Cultural and social factors contribute to the causation of mental illness, yet
that contribution varies by disorder. Mental illness is considered the
product of a complex interaction among biological, psychological, social,
and cultural factors. The role of any one of these major factors
can be stronger or weaker depending on the disorder (DHHS, 1999).
The prevalence of schizophrenia, for example, is similar throughout the world
(about 1 percent of the population), according to the International
Pilot Study on Schizophrenia, which examined over 1,300 people
in 10 countries (World Health Organization [WHO], 1973). International
studies using similarly rigorous research methodology have extended the
WHO’s findings to two other disorders: The lifetime prevalence of
bipolar disorder (0.3–1.5%) and panic disorder (0.4–2.9%)
were shown to be relatively consistent across parts of Asia, Europe, and
North America (Weissman et al., 1994, 1996, 1997, 1998). The global consistency
in symptoms and prevalence of these disorders, combined with results of
family and molecular genetic studies, indicates that they have high heritability
(genetic contribution to the variation of a disease in a population) (National
Institute of Mental Health [NIMH], 1998). In other words, it seems that
culture and societal factors play a more sub-ordinate role in causation
of these disorders.
Cultural and social context weigh more heavily in causation of depression. In
the same international studies cited above, prevalence rates for major
depression varied from 2 to 19 percent across countries (Weissman et al.,
1996). Family and molecular biology studies also indicate less heritability
for major depression than for bipolar disorder and schizophrenia (NIMH,
1998). Taken together, the evidence points to social and cultural factors,
including exposure to poverty and violence, playing a greater role in
the onset of major depression.

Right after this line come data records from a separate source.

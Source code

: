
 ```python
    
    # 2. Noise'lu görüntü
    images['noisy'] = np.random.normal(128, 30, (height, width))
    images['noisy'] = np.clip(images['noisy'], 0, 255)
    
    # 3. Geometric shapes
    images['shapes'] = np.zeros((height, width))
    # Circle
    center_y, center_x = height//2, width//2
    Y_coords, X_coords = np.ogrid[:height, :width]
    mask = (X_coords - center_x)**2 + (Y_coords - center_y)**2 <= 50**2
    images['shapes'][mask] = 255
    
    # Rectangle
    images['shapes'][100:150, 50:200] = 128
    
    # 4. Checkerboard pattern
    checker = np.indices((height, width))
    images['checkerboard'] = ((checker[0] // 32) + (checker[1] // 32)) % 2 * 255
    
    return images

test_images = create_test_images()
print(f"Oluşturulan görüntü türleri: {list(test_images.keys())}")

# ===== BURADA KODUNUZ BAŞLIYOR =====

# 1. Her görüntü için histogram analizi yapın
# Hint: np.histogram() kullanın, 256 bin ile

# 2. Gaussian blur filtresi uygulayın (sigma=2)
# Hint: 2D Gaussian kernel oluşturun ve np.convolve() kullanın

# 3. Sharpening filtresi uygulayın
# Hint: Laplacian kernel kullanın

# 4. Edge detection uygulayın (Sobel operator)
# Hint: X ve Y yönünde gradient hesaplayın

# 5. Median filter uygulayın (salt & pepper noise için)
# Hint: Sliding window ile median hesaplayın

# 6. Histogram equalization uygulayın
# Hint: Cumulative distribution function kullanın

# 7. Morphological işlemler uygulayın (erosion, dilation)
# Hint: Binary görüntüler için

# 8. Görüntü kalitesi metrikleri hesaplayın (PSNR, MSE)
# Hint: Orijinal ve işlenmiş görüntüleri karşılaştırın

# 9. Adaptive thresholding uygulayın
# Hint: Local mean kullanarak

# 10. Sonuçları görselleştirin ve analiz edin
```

In this context, it is important
to note that poverty, violence, and other stressful social environments
are not unique to any part of the globe, nor are the symptoms and
manifestations they produce. However, factors often linked to race
or ethnicity, such as socioeconomic status or country of origin
can increase the likelihood of exposure to these types of stressors.
Cultural and social factors have the most direct role in the causation of post-traumatic
stress disorder (PTSD). PTSD is a mental disorder caused by exposure to
severe trauma, such as genocide, war combat, torture, or the extreme threat
of death or serious injury (APA, 1994). These traumatic experiences are
associated with the later development of a longstanding pattern of symptoms
accompanied by biological changes (Yehuda, 2000). Traumatic experiences
are particularly common for certain populations, such as U.S. combat
veterans, inner-city residents, and immigrants from countries in turmoil.
Studies described in the chapters on Asian Americans and Hispanic Americans
reveal alarming rates of PTSD in communities with a high degree of pre-immigration
exposure to trauma (Chapters 5 and 6). For example, in some samples, up
to 70 percent of refugees from Vietnam, Cambodia, and Laos met diagnostic
criteria for PTSD. By contrast, studies of the U.S. population as a whole
find PTSD to have a prevalence of about 4 percent (DHHS, 1999).
Suicide rates vary greatly across countries, as well as across U.S. ethnic sub-groups
(Moscicki, 1995). Suicide rates among males in the United States are highest
for American Indians and Alaska Natives (Kachur et al., 1995). Rates are
lowest for African American women (Kachur et al., 1995). The reasons for
the wide divergence in rates are not well understood, but they are
likely influenced by variations in the social and cultural con-texts
for each subgroup (van Heeringen et al., 2000; Ji et al., 2001).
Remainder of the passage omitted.